In the life of Ignatius, however the “Magis” was more than a word or a term, it was an attitude. Ignatius possessed this attitude even before his conversion from knight for king, to knight for God. He always wanted to do better; to do more. He was never content with the status quo, with the tried and tested. For him mediocrity was never an option. He was constantly looking for ways and means to impress his king and win the queen of his heart. This attitude showed itself in his bravery, daring and courage both in battle and at other times. The “Magis” at this time and even in the initial years after his “conversion” was about DOING MORE. After his “conversion”, however, it was about “doing more” for God the heavenly king. He believed that if the saints before him could do so much for God, he too could do it as well and even better. Thus he was constantly searching for newer, better and more challenging ways of doing things. This desire to do more, sometimes led to extremes. Thus he would undergo rigorous fasts and punish his body in the hope that he could bring it under control. He would undertake night vigils and spend long hours in prayer in the hope that he would be considered as one who had gone beyond; who had done more.

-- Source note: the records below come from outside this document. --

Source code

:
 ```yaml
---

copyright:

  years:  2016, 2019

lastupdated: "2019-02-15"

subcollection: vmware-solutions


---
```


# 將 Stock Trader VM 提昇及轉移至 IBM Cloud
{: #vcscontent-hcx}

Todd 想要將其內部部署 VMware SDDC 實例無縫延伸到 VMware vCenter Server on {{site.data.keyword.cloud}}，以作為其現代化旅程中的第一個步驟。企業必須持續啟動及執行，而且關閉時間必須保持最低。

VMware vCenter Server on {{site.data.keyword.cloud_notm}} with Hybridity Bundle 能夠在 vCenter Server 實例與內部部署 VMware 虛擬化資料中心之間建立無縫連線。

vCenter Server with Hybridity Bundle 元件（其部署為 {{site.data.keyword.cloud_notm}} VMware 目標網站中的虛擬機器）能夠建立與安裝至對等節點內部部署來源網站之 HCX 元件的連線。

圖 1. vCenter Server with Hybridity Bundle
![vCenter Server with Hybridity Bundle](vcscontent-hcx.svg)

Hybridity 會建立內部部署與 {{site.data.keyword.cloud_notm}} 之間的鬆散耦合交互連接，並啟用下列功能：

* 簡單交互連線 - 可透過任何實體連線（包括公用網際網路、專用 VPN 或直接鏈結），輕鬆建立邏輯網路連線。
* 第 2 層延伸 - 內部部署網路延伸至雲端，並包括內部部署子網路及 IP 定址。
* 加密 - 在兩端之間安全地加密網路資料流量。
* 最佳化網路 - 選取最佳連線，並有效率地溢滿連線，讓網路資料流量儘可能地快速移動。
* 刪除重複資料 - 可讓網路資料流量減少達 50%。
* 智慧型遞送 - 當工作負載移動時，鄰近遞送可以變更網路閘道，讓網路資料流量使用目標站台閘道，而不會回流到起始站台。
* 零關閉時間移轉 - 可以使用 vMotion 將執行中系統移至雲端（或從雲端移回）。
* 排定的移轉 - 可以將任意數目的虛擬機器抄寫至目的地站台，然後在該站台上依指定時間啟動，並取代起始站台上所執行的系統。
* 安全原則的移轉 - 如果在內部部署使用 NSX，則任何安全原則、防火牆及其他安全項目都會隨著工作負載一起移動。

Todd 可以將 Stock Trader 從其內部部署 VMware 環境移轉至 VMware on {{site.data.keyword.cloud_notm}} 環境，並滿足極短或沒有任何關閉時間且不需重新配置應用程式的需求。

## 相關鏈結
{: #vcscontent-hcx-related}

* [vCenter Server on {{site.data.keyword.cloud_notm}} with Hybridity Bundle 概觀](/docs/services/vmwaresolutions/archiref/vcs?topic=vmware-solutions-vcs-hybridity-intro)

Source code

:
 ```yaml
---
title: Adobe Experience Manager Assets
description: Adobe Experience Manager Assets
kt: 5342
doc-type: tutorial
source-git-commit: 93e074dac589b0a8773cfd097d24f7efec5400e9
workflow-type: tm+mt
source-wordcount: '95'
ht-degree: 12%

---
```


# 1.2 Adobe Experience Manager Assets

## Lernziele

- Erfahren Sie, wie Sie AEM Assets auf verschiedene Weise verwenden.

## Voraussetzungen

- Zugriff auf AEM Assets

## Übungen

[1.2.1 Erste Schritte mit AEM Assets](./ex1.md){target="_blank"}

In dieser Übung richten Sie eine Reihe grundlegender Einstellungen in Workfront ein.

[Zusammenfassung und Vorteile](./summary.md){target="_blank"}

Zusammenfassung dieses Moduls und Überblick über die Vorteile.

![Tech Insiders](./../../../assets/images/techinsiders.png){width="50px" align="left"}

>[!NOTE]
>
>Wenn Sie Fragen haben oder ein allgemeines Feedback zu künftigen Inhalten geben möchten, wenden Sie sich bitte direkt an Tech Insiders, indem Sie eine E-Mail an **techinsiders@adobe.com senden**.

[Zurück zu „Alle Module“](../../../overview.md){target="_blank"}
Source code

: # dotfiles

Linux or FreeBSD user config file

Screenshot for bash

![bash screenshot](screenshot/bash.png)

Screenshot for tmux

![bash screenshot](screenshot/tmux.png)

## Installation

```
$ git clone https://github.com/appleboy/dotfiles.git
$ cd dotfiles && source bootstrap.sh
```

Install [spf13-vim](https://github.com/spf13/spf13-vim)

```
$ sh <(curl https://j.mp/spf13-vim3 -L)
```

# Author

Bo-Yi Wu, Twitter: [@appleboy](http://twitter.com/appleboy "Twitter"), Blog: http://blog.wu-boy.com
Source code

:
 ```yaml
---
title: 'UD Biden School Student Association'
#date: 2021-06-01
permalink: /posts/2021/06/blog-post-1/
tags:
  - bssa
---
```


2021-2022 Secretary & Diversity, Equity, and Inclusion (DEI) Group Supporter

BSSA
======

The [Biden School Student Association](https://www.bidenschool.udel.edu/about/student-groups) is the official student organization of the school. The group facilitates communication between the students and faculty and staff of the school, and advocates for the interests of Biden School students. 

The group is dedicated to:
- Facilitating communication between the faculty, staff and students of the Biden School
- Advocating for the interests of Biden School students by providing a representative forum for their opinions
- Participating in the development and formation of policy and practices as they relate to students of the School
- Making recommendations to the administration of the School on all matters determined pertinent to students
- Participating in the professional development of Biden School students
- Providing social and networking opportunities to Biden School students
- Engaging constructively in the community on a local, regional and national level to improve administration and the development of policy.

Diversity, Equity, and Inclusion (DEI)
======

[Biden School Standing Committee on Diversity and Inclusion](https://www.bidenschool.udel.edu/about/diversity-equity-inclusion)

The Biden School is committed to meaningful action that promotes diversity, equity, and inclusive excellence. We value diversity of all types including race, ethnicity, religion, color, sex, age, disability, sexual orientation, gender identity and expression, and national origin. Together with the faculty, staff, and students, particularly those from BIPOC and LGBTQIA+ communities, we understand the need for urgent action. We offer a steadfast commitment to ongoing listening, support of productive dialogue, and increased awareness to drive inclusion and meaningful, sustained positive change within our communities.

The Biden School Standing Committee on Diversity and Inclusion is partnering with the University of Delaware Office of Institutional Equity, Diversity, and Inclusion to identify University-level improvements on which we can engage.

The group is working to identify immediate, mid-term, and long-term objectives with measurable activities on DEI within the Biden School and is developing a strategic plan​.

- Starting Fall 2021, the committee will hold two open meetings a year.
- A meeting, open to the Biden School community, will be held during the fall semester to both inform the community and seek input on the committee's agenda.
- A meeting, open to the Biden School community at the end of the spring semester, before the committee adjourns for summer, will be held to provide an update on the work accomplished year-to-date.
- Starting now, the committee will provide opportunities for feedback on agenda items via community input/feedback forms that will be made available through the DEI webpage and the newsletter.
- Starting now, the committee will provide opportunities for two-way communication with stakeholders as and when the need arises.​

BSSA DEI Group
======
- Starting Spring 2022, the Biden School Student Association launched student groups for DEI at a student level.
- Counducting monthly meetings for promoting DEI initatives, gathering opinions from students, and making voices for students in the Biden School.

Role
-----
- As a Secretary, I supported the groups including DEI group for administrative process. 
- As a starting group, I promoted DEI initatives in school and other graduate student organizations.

Even as he “did” these things for God a transformation was taking place and indeed took place definitively on the banks of the river Cardoner. This experience is arguably the most significant of Ignatius’ life. He did not describe what actually happened except to say that he received from God at that moment such clarity that it lasted with him for the rest of his life. All that he had “done” in the past, all that he wanted to “do” in the future for God seemed now so insignificant, temporary and passing. Now all that mattered to him was “to be”. After this experience, Ignatius became a different man. If before the experience his focus was on action alone, now it was on “being”. He began to see things with other eyes than those he had. He now began to see with the eyes of his heart. This was for Ignatius the point of departure from his past orientation to a newer and better orientation. Since the experience that he had was not an end in itself, Ignatius wanted to share it with others. He did so in the Spiritual exercises and especially at the start of the Second Week where he states: "I will ask for an intimate knowledge of Our Lord, who has become man for me, that I may love Him more and follow Him more closely." (Sp Ex 104). This means that for Ignatius, the “Magis” now became not so much “doing” as “being”. The focus was now a relationship with Christ and a deepening and intensifying of that relationship.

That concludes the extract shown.